[Start of Attachment]
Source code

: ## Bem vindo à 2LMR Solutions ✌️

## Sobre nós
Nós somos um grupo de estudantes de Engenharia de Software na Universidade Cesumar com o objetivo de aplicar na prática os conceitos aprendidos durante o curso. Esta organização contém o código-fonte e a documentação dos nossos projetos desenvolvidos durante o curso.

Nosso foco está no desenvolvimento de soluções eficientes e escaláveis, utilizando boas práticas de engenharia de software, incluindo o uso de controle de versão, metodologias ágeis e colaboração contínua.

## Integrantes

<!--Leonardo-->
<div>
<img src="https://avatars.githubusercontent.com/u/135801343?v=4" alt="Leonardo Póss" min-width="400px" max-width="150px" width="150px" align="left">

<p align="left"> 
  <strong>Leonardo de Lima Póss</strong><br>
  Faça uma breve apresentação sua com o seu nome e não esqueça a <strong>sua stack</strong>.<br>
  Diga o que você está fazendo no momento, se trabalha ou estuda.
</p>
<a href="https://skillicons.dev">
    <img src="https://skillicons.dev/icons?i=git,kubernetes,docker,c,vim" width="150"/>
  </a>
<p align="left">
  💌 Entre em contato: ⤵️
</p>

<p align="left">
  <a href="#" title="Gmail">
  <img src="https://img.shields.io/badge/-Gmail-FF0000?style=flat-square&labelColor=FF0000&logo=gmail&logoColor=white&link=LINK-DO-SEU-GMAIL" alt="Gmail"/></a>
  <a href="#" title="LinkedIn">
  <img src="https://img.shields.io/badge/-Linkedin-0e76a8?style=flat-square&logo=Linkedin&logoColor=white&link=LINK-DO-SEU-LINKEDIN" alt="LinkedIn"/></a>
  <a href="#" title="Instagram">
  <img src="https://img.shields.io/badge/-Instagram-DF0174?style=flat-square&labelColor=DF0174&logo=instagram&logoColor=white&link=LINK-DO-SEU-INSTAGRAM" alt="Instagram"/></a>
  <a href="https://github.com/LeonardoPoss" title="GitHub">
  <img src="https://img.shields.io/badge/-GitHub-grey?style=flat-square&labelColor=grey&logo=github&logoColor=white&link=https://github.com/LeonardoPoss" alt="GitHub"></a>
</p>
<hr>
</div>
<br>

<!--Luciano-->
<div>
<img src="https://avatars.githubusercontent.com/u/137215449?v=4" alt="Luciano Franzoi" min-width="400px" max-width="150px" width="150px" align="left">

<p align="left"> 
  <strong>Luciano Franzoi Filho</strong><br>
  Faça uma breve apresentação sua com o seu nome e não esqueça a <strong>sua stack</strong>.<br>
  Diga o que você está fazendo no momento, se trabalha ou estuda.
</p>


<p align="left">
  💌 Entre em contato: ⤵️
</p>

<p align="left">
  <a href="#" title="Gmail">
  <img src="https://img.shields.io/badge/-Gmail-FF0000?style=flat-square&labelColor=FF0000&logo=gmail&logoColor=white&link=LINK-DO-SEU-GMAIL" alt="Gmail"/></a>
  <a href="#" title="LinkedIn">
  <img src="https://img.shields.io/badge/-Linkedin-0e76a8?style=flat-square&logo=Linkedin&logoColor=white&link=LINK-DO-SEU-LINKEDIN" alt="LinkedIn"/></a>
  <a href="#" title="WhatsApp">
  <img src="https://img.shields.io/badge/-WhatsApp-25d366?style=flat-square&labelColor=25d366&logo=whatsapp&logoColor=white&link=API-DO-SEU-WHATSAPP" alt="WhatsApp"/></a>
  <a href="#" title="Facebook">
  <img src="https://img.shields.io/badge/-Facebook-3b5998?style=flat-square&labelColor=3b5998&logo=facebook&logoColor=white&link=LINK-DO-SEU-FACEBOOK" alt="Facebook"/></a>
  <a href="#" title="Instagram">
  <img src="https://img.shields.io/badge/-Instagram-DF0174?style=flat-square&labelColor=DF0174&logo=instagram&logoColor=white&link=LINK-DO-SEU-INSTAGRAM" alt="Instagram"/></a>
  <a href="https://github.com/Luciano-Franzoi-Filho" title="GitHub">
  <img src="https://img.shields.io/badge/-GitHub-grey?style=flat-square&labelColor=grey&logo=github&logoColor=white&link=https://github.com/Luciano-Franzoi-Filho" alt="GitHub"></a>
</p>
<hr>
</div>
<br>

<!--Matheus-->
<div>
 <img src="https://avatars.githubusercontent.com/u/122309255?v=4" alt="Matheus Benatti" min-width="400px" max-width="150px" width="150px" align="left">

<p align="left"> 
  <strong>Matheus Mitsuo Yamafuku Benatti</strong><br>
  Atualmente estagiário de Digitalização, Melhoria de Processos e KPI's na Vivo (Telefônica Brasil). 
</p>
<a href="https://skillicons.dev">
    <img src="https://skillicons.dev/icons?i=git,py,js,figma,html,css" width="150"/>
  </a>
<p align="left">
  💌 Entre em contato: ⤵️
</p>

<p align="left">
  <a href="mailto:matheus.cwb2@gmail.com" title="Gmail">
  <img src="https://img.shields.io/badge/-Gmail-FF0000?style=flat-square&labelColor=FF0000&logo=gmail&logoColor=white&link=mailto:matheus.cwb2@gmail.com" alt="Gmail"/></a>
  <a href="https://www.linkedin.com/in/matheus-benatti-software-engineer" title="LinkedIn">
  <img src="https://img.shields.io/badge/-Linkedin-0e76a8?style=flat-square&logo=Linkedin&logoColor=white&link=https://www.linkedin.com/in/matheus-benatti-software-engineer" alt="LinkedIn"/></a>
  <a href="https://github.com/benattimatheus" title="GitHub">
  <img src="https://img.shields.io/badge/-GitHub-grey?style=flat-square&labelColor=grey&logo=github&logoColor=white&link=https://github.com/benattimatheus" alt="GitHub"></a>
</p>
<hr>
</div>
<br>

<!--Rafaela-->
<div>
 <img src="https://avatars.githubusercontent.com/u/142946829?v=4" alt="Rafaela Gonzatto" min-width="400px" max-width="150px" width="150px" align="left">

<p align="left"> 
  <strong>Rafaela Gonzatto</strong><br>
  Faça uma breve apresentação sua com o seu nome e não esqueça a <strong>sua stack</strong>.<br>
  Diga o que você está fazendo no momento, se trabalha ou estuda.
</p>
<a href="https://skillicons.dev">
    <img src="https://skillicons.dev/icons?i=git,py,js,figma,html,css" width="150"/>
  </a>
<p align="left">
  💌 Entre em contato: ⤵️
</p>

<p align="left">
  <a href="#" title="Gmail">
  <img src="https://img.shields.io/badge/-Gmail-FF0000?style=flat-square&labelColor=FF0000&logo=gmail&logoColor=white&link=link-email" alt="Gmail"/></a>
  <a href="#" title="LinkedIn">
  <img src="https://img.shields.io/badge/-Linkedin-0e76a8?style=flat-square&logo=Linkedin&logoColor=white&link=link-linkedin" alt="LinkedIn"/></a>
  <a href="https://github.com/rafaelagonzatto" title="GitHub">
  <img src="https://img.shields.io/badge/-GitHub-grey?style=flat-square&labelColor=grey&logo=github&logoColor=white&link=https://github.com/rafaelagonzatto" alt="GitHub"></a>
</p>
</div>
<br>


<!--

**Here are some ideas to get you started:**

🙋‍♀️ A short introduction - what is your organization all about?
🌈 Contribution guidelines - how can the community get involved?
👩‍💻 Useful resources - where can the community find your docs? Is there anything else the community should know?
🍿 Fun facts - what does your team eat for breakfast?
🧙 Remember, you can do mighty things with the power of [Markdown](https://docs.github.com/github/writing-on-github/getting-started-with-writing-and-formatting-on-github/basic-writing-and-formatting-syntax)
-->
[End of Attachment]
● Exercise details:
Find and copy each line of the data where "benattimatheus" is present.

● Result:
  <a href="https://github.com/benattimatheus" title="GitHub">
  <img src="https://img.shields.io/badge/-GitHub-grey?style=flat-square&labelColor=grey&logo=github&logoColor=white&link=https://github.com/benattimatheus" alt="GitHub"></a>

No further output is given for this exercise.